Meskipun tidak ditentukan oleh angka kronologis, perubahan fisik dan psikis pada suatu saat berangsur-angsur datang. Bersama Henry Nouwen dan Walter J.Gaffney (1976, 25-51), kita dapat  bertanya: apakah umur lanjut bukan suatu jalan masuk ke dalam kegelapan? Ataukah suatu jalan menuju terang?

“Kebanyakan umat manusia,” tulis Simone de Beauvoir, “memandang kedatangan umur tua dengan kesedihan dan pemberontakan. Mereka tidak menyukainya melebihi kematian.” (The Coming of Age, 1972, p. 77). Pandangan pesimistis filsuf Perancis ini bukan hal yang baru. Pemazmur sudah mengeluh: “Kasihanilah aku, ya TUHAN, sebab aku merasa sesak;
karena sakit hati mengidaplah mataku, meranalah jiwa dan tubuhku. Sebab hidupku habis dalam duka dan tahun-tahun umurku dalam keluh kesah; kekuatanku merosot karena sengsaraku, dan tulang-tulangku menjadi lemah. Di hadapan semua lawanku aku tercela, menakutkan bagi tetangga-tetanggaku, dan menjadi kekejutan bagi kenalan-kenalanku;
mereka yang melihat aku di jalan lari dari padaku. Aku telah hilang dari ingatan seperti orang mati, telah menjadi seperti barang yang pecah” (Mzm. 31:9-12).

Juga dalam masyarakat kita ada orang lansia yang merasa dilupakan dan dianggap sebagai “barang yang dibuang.” Setelah pensiun, mereka merasa dikucilkan dari dunia kerja yang produktif untuk masyarakat dan keluarga. Mereka tidak lagi mempunyai penghasilan sendiri. Bekerja dengan hasil nyata lebih dihargai daripada hidup dan ada. Juga kesibukan-kesibukan yang bersifat sukarela tidak membawa mereka pada apresiasi dan gengsi yang sama. Dalam rasa isolasi itu, orang lansia tergoda untuk ngotot dalam posisinya yang lama dengan pandangannya yang lama pula. Akan tetapi, itu hanya memperbesar jurang pemisah dan risiko bahwa akan ditolak. Bisa jadi anak cucu akan berusaha menghindari konflik tentang hal-hal itu, tetapi itu pun akan menciptakan suatu dunia komunikasi yang semu. Keterpisahan ini dapat memberi orang lansia perasaan sebagai orang yang cuma bertahan tetapi tidak diinginkan.

Rasa terkucil ini dapat menjadi kesedihan.
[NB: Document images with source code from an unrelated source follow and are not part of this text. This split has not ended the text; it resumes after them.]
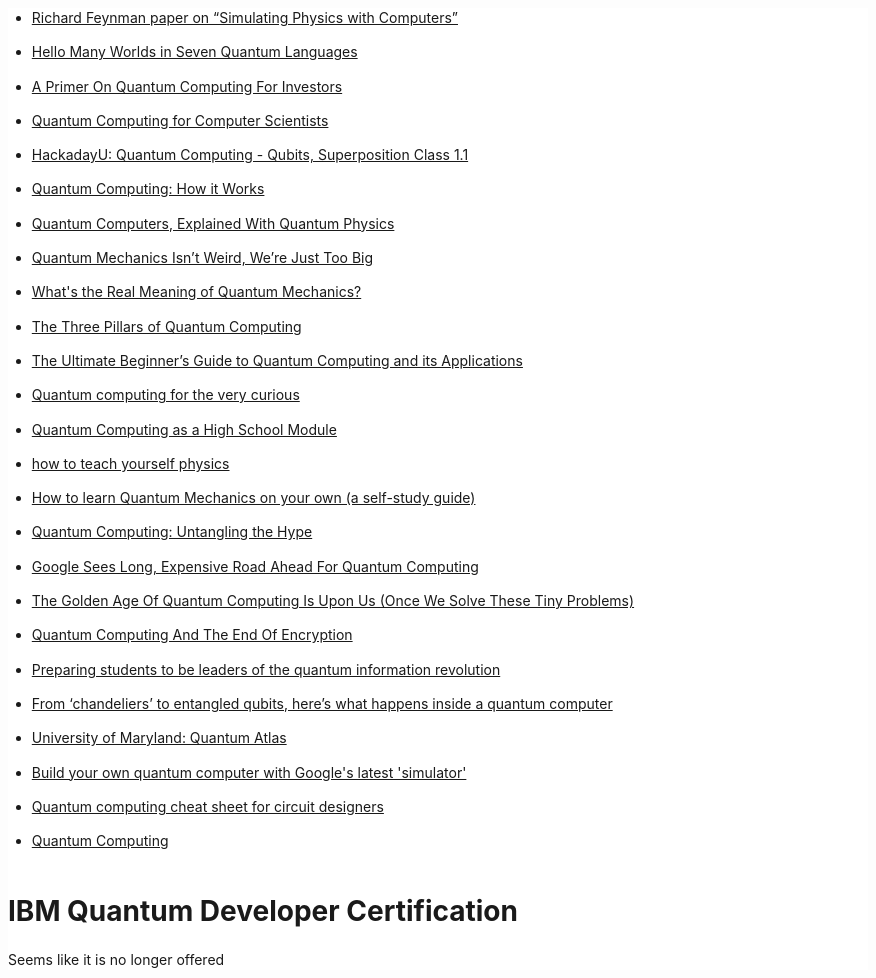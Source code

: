 * [Richard Feynman paper on “Simulating Physics with Computers”](http://physics.whu.edu.cn/dfiles/wenjian/1_00_QIC_Feynman.pdf)

* [Hello Many Worlds in Seven Quantum Languages](https://ionq.com/posts/june-24-2021-hello-many-worlds)

* [A Primer On Quantum Computing For Investors](https://seekingalpha.com/article/4469128-hon-ibm-ionq-sniia-primer-on-quantum-computing-for-investors)
* [Quantum Computing for Computer Scientists](https://www.youtube.com/watch?v=F_Riqjdh2oM)
* [HackadayU: Quantum Computing - Qubits, Superposition Class 1.1](https://www.youtube.com/watch?v=XPjYORvisxc&list=PL_tws4AXg7avHFquKAB6q6cep2pnueLpM&t=3s)

* [Quantum Computing: How it Works](https://www.youtube.com/watch?v=nrp89bkwQ4o)
* [Quantum Computers, Explained With Quantum Physics](https://www.youtube.com/watch?v=jHoEjvuPoB8)
* [Quantum Mechanics Isn’t Weird, We’re Just Too Big](https://www.youtube.com/watch?v=q1O11kP6x1k)
* [What's the Real Meaning of Quantum Mechanics?](https://www.youtube.com/watch?v=LqY3TUW7skI&t=133s)

* [The Three Pillars of Quantum Computing](https://medium.com/digital-diplomacy/the-three-pillars-of-quantum-computing-d80ff5f50ec7)
* [The Ultimate Beginner’s Guide to Quantum Computing and its Applications](https://towardsdatascience.com/the-ultimate-beginners-guide-to-quantum-computing-and-its-applications-5b43c8fbcd8f)
* [Quantum computing for the very curious](https://quantum.country/qcvc)
* [Quantum Computing as a High School Module](https://arxiv.org/pdf/1905.00282.pdf)

* [how to teach yourself physics](https://www.youtube.com/watch?v=Cw97Tj5zxvA)
* [How to learn Quantum Mechanics on your own (a self-study guide)](https://www.youtube.com/watch?v=Rs572Cf4zkk&feature=youtu.be)
* [Quantum Computing: Untangling the Hype](https://www.youtube.com/watch?v=wE1OCXvaDtc)

* [Google Sees Long, Expensive Road Ahead For Quantum Computing](http://www.theplatform.net/2015/07/22/google-sees-long-expensive-road-ahead-for-quantum-computing/)
* [The Golden Age Of Quantum Computing Is Upon Us (Once We Solve These Tiny Problems)](http://www.fastcompany.com/3045708/big-tiny-problems-for-quantum-computing)
* [Quantum Computing And The End Of Encryption](https://hackaday.com/2020/06/11/quantum-computing-and-the-end-of-encryption/)

* [Preparing students to be leaders of the quantum information revolution](https://physicstoday.scitation.org/do/10.1063/PT.6.5.20210927a/full/)

* [From ‘chandeliers’ to entangled qubits, here’s what happens inside a quantum computer](https://aeon.co/videos/from-chandeliers-to-entangled-qubits-heres-what-happens-inside-a-quantum-computer)

* [University of Maryland: Quantum Atlas](https://quantumatlas.umd.edu/)
* [Build your own quantum computer with Google's latest 'simulator'](https://www.engadget.com/build-your-own-quantum-computer-with-googles-latest-simulator-124513737.html)
* [Quantum computing cheat sheet for circuit designers](https://www.eenewseurope.com/en/quantum-computing-cheat-sheet-for-circuit-designers/)
* [Quantum Computing](https://www.youtube.com/playlist?list=PLzH6n4zXucko55y-YFE4ng1CLiui_3DUr)


# IBM Quantum Developer Certification

Seems like it is no longer offered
Isolasi menjadi desolasi yang kemudian diperkuat oleh hilangnya lingkaran teman yang terus mengecil dan sulit diperluas lagi. Orang lansia didahului oleh sahabat-sahabat yang paling dekat dan tidak tergantikan. Orang harus melanjutkan perjalanan hidup sendirian tanpa dapat berbagi pengalaman seperti dulu. Teman-teman yang masih ada juga makin sulit dijumpai. Orang pun merasa ditinggalkan oleh teman-teman mereka, dan pengalaman ini lebih berat daripada merasa ditolak dalam masyarakat.
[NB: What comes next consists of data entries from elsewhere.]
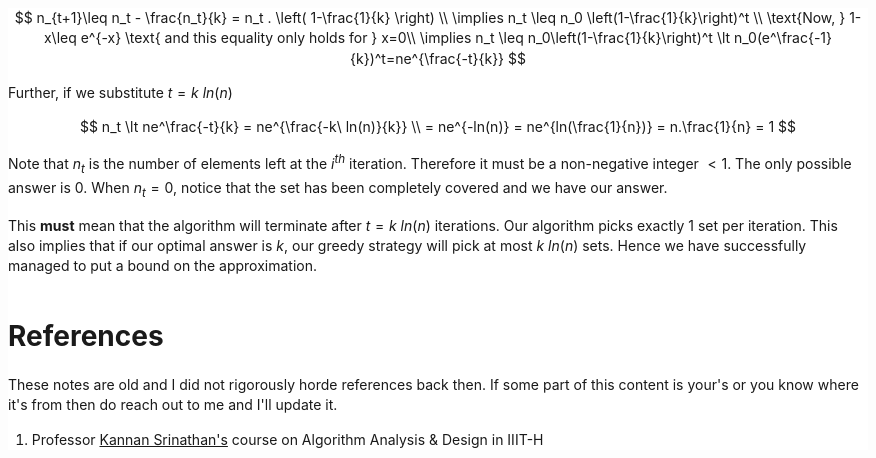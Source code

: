$$ n_{t+1}\leq n_t - \frac{n_t}{k} = n_t . \left( 1-\frac{1}{k} \right) \\ \implies n_t \leq n_0 \left(1-\frac{1}{k}\right)^t \\ \text{Now, } 1-x\leq e^{-x} \text{ and this equality only holds for } x=0\\ \implies n_t \leq n_0\left(1-\frac{1}{k}\right)^t \lt n_0(e^\frac{-1}{k})^t=ne^{\frac{-t}{k}} $$

Further, if we substitute $t = k \ ln(n)$

$$ n_t \lt ne^\frac{-t}{k} = ne^{\frac{-k\ ln(n)}{k}} \\ = ne^{-ln(n)} = ne^{ln(\frac{1}{n})} = n.\frac{1}{n} = 1 $$

Note that $n_t$ is the number of elements left at the $i^{th}$ iteration. Therefore it must be a non-negative integer $\lt 1$. The only possible answer is 0. When $n_t=0$, notice that the set has been completely covered and we have our answer.

This **must** mean that the algorithm will terminate after $t=k\ ln(n)$ iterations. Our algorithm picks exactly 1 set per iteration. This also implies that if our optimal answer is $k$, our greedy strategy will pick at most $k \ ln(n)$ sets. Hence we have successfully managed to put a bound on the approximation.
# References
These notes are old and I did not rigorously horde references back then. If some part of this content is your's or you know where it's from then do reach out to me and I'll update it. 
1. Professor [Kannan Srinathan's](https://www.iiit.ac.in/people/faculty/srinathan/) course on Algorithm Analysis & Design in IIIT-H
Isolasi dan desolasi dapat mengakibatkan alienasi. Keterpisahan dari masyarakat produktif dan kesedihan makin kehilangan teman dapat menyebabkan orang juga kehilangan dirinya sendiri, kehilangan harga diri. Ia pun bisa jadi akhirnya menolak dirinya sendiri yang tua. Tidak puas dengan yang sedang dialami dan hanya melihat kegelapan di depan, manusia itu terasing dari dirinya. Ia hanya dapat mengidentifikasi diri dengan masa lampau, dengan dirinya sebagai manusia yang pernah berprestasi, dengan harga diri yang ditentukan oleh mutu lingkaran pertemanan. Hidupnya menjadi pahit, asam, marah, dendam, iri, tanpa harapan dan kreativitas. Bila isolemen sosial dan desolasi kehilangan teman membawa alienasi (loss of inner self) yang demikian, hari tua memang suatu jalan masuk ke dalam kegelapan.